TASK REQUIREMENTS
For every record below, repeat the text exactly and pass over any image.

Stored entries
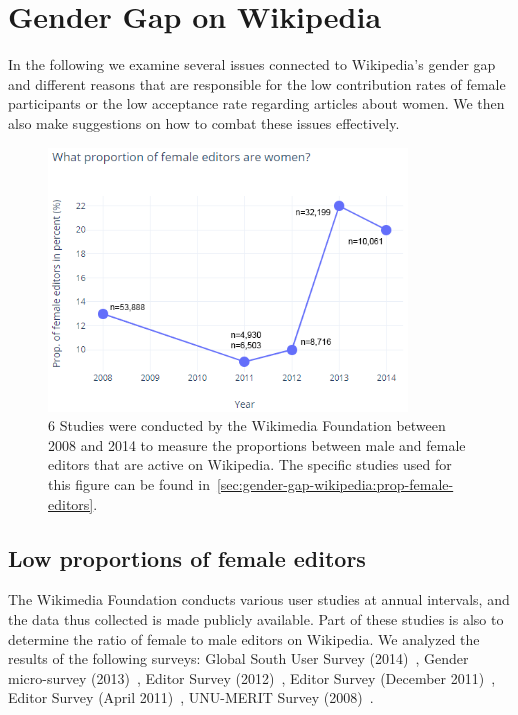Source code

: \documentclass[a4paper, 11pt]{article}
\begin{document}
\section{Gender Gap on Wikipedia} \label{sec:gender-gap-wikipedia}
In the following we examine several issues connected to Wikipedia’s gender gap and different reasons that are responsible for the low contribution rates of female participants or the low acceptance rate regarding articles about women. We then also make suggestions on how to combat these issues effectively.

\begin{figure}[t]
	\centering
	\includegraphics[width=0.85\textwidth]{figures/PropFemaleEditors.png}
\caption{6 Studies were conducted by the Wikimedia Foundation between 2008 and 2014 to measure the proportions between male and female editors that are active on Wikipedia. The specific studies used for this figure can be found in~\autoref{sec:gender-gap-wikipedia:prop-female-editors}.} \label{fig:PropFemaleEditors}
\end{figure}

\subsection{Low proportions of female editors} \label{sec:gender-gap-wikipedia:prop-female-editors}
The Wikimedia Foundation conducts various user studies at annual intervals, and the data thus collected is made publicly available. Part of these studies is also to determine the ratio of female to male editors on Wikipedia. We analyzed the results of the following surveys: Global South User Survey (2014)~\cite{shammaa2014}, Gender micro-survey (2013)~\cite{fung2013}, Editor Survey (2012)~\cite{tilman2012}, Editor Survey (December 2011)~\cite{pande2011}, Editor Survey (April 2011)~\cite{khanna2011}, UNU-MERIT Survey (2008)~\cite{glott2010wikipedia}.
\end{document}
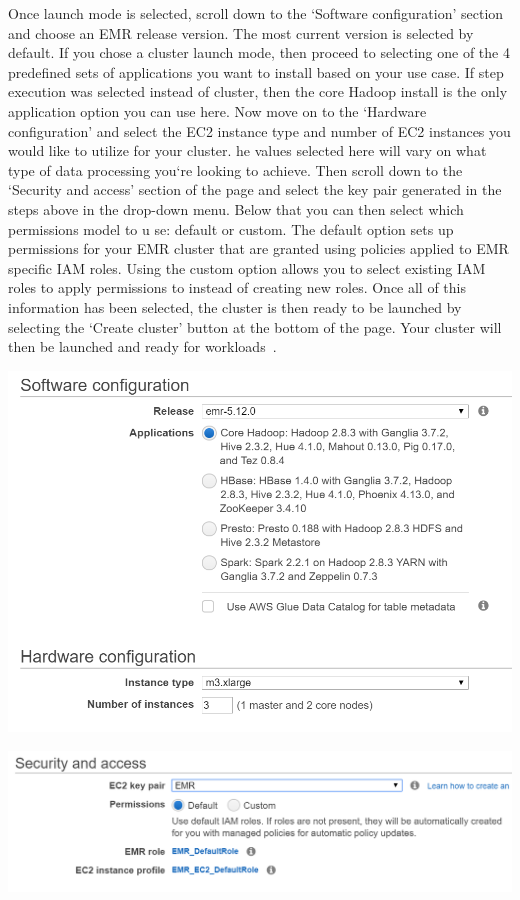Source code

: Once launch mode is selected, scroll down to the `Software configuration' 
section and choose an EMR release version. The most current version is 
selected by default. If you chose a cluster launch mode, then proceed to 
selecting one of the 4 predefined sets of applications you want to install 
based on your use case. If step execution was selected instead of cluster, 
then the core Hadoop install is the only application option you can use 
here. Now move on to the `Hardware configuration' and select the EC2 instance 
type and number of EC2 instances you would like to utilize for your cluster. 
he values selected here will vary on what type of data processing you`re 
looking to achieve. Then scroll down to the `Security and access' section 
of the page and select the key pair generated in the steps above in the 
drop-down menu. Below that you can then select which permissions model to u
se: default or custom. The default option sets up permissions for your EMR 
cluster that are granted using policies applied to EMR specific IAM roles. 
Using the custom option allows you to select existing IAM roles to apply 
permissions to instead of creating new roles. Once all of this information 
has been selected, the cluster is then ready to be launched by selecting 
the `Create cluster' button at the bottom of the page. Your cluster will 
then be launched and ready for workloads~\cite{hid-sp18-521-emrlaunch}. 

\begin{center}
\centering\includegraphics[width=\columnwidth]{images/emr_software_config.png}

\centering\includegraphics[width=\columnwidth]{images/emr_security.png}
\end{center}

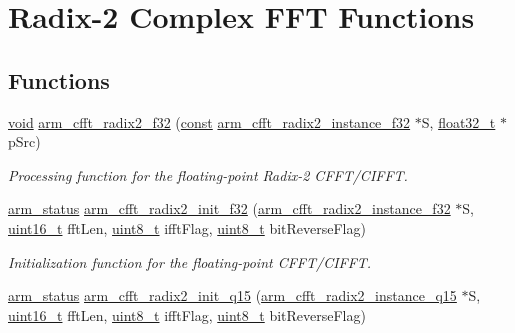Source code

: \hypertarget{group___radix2___c_f_f_t___c_i_f_f_t}{\section{Radix-\/2 Complex F\-F\-T Functions}
\label{group___radix2___c_f_f_t___c_i_f_f_t}
}
\subsection*{Functions}
\begin{DoxyCompactItemize}
\item 
\hyperlink{group___n_a_m_e_ga18028b8badbf1ea7e704ccac3c488e82}{void} \hyperlink{group___radix2___c_f_f_t___c_i_f_f_t_ga9fadd650b802f612ae558ddaab789a6d}{arm\-\_\-cfft\-\_\-radix2\-\_\-f32} (\hyperlink{group___n_a_m_e_ga7ae6d0e43244213b34de2c2b9aa30da6}{const} \hyperlink{structarm__cfft__radix2__instance__f32}{arm\-\_\-cfft\-\_\-radix2\-\_\-instance\-\_\-f32} $\ast$S, \hyperlink{arm__math_8h_a4611b605e45ab401f02cab15c5e38715}{float32\-\_\-t} $\ast$p\-Src)
\begin{DoxyCompactList}\small\item\em Processing function for the floating-\/point Radix-\/2 C\-F\-F\-T/\-C\-I\-F\-F\-T. \end{DoxyCompactList}\item 
\hyperlink{arm__math_8h_a5e459c6409dfcd2927bb8a57491d7cf6}{arm\-\_\-status} \hyperlink{group___radix2___c_f_f_t___c_i_f_f_t_gac9565e6bc7229577ecf5e090313cafd7}{arm\-\_\-cfft\-\_\-radix2\-\_\-init\-\_\-f32} (\hyperlink{structarm__cfft__radix2__instance__f32}{arm\-\_\-cfft\-\_\-radix2\-\_\-instance\-\_\-f32} $\ast$S, \hyperlink{stdint_8h_a273cf69d639a59973b6019625df33e30}{uint16\-\_\-t} fft\-Len, \hyperlink{stdint_8h_aba7bc1797add20fe3efdf37ced1182c5}{uint8\-\_\-t} ifft\-Flag, \hyperlink{stdint_8h_aba7bc1797add20fe3efdf37ced1182c5}{uint8\-\_\-t} bit\-Reverse\-Flag)
\begin{DoxyCompactList}\small\item\em Initialization function for the floating-\/point C\-F\-F\-T/\-C\-I\-F\-F\-T. \end{DoxyCompactList}\item 
\hyperlink{arm__math_8h_a5e459c6409dfcd2927bb8a57491d7cf6}{arm\-\_\-status} \hyperlink{group___radix2___c_f_f_t___c_i_f_f_t_ga5c5b2127b3c4ea2d03692127f8543858}{arm\-\_\-cfft\-\_\-radix2\-\_\-init\-\_\-q15} (\hyperlink{structarm__cfft__radix2__instance__q15}{arm\-\_\-cfft\-\_\-radix2\-\_\-instance\-\_\-q15} $\ast$S, \hyperlink{stdint_8h_a273cf69d639a59973b6019625df33e30}{uint16\-\_\-t} fft\-Len, \hyperlink{stdint_8h_aba7bc1797add20fe3efdf37ced1182c5}{uint8\-\_\-t} ifft\-Flag, \hyperlink{stdint_8h_aba7bc1797add20fe3efdf37ced1182c5}{uint8\-\_\-t} bit\-Reverse\-Flag)

\end{DoxyCompactItemize}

RESULT OF THE EXERCISE
Source code

: \documentclass[a4paper, 11pt]{article}
\begin{document}
\section{Gender Gap on Wikipedia} \label{sec:gender-gap-wikipedia}
In the following we examine several issues connected to Wikipedia’s gender gap and different reasons that are responsible for the low contribution rates of female participants or the low acceptance rate regarding articles about women. We then also make suggestions on how to combat these issues effectively.

\begin{figure}[t]
	\centering
	\includegraphics[width=0.85\textwidth]{figures/PropFemaleEditors.png}
\caption{6 Studies were conducted by the Wikimedia Foundation between 2008 and 2014 to measure the proportions between male and female editors that are active on Wikipedia. The specific studies used for this figure can be found in~\autoref{sec:gender-gap-wikipedia:prop-female-editors}.} \label{fig:PropFemaleEditors}
\end{figure}

\subsection{Low proportions of female editors} \label{sec:gender-gap-wikipedia:prop-female-editors}
The Wikimedia Foundation conducts various user studies at annual intervals, and the data thus collected is made publicly available. Part of these studies is also to determine the ratio of female to male editors on Wikipedia. We analyzed the results of the following surveys: Global South User Survey (2014)~\cite{shammaa2014}, Gender micro-survey (2013)~\cite{fung2013}, Editor Survey (2012)~\cite{tilman2012}, Editor Survey (December 2011)~\cite{pande2011}, Editor Survey (April 2011)~\cite{khanna2011}, UNU-MERIT Survey (2008)~\cite{glott2010wikipedia}.
\end{document}
Source code

: Once launch mode is selected, scroll down to the `Software configuration' 
section and choose an EMR release version. The most current version is 
selected by default. If you chose a cluster launch mode, then proceed to 
selecting one of the 4 predefined sets of applications you want to install 
based on your use case. If step execution was selected instead of cluster, 
then the core Hadoop install is the only application option you can use 
here. Now move on to the `Hardware configuration' and select the EC2 instance 
type and number of EC2 instances you would like to utilize for your cluster. 
he values selected here will vary on what type of data processing you`re 
looking to achieve. Then scroll down to the `Security and access' section 
of the page and select the key pair generated in the steps above in the 
drop-down menu. Below that you can then select which permissions model to u
se: default or custom. The default option sets up permissions for your EMR 
cluster that are granted using policies applied to EMR specific IAM roles. 
Using the custom option allows you to select existing IAM roles to apply 
permissions to instead of creating new roles. Once all of this information 
has been selected, the cluster is then ready to be launched by selecting 
the `Create cluster' button at the bottom of the page. Your cluster will 
then be launched and ready for workloads~\cite{hid-sp18-521-emrlaunch}. 

\begin{center}
\centering\includegraphics[width=\columnwidth]{images/emr_software_config.png}

\centering\includegraphics[width=\columnwidth]{images/emr_security.png}
\end{center}

Source code

: \hypertarget{group___radix2___c_f_f_t___c_i_f_f_t}{\section{Radix-\/2 Complex F\-F\-T Functions}
\label{group___radix2___c_f_f_t___c_i_f_f_t}
}
\subsection*{Functions}
\begin{DoxyCompactItemize}
\item 
\hyperlink{group___n_a_m_e_ga18028b8badbf1ea7e704ccac3c488e82}{void} \hyperlink{group___radix2___c_f_f_t___c_i_f_f_t_ga9fadd650b802f612ae558ddaab789a6d}{arm\-\_\-cfft\-\_\-radix2\-\_\-f32} (\hyperlink{group___n_a_m_e_ga7ae6d0e43244213b34de2c2b9aa30da6}{const} \hyperlink{structarm__cfft__radix2__instance__f32}{arm\-\_\-cfft\-\_\-radix2\-\_\-instance\-\_\-f32} $\ast$S, \hyperlink{arm__math_8h_a4611b605e45ab401f02cab15c5e38715}{float32\-\_\-t} $\ast$p\-Src)
\begin{DoxyCompactList}\small\item\em Processing function for the floating-\/point Radix-\/2 C\-F\-F\-T/\-C\-I\-F\-F\-T. \end{DoxyCompactList}\item 
\hyperlink{arm__math_8h_a5e459c6409dfcd2927bb8a57491d7cf6}{arm\-\_\-status} \hyperlink{group___radix2___c_f_f_t___c_i_f_f_t_gac9565e6bc7229577ecf5e090313cafd7}{arm\-\_\-cfft\-\_\-radix2\-\_\-init\-\_\-f32} (\hyperlink{structarm__cfft__radix2__instance__f32}{arm\-\_\-cfft\-\_\-radix2\-\_\-instance\-\_\-f32} $\ast$S, \hyperlink{stdint_8h_a273cf69d639a59973b6019625df33e30}{uint16\-\_\-t} fft\-Len, \hyperlink{stdint_8h_aba7bc1797add20fe3efdf37ced1182c5}{uint8\-\_\-t} ifft\-Flag, \hyperlink{stdint_8h_aba7bc1797add20fe3efdf37ced1182c5}{uint8\-\_\-t} bit\-Reverse\-Flag)
\begin{DoxyCompactList}\small\item\em Initialization function for the floating-\/point C\-F\-F\-T/\-C\-I\-F\-F\-T. \end{DoxyCompactList}\item 
\hyperlink{arm__math_8h_a5e459c6409dfcd2927bb8a57491d7cf6}{arm\-\_\-status} \hyperlink{group___radix2___c_f_f_t___c_i_f_f_t_ga5c5b2127b3c4ea2d03692127f8543858}{arm\-\_\-cfft\-\_\-radix2\-\_\-init\-\_\-q15} (\hyperlink{structarm__cfft__radix2__instance__q15}{arm\-\_\-cfft\-\_\-radix2\-\_\-instance\-\_\-q15} $\ast$S, \hyperlink{stdint_8h_a273cf69d639a59973b6019625df33e30}{uint16\-\_\-t} fft\-Len, \hyperlink{stdint_8h_aba7bc1797add20fe3efdf37ced1182c5}{uint8\-\_\-t} ifft\-Flag, \hyperlink{stdint_8h_aba7bc1797add20fe3efdf37ced1182c5}{uint8\-\_\-t} bit\-Reverse\-Flag)

\end{DoxyCompactItemize}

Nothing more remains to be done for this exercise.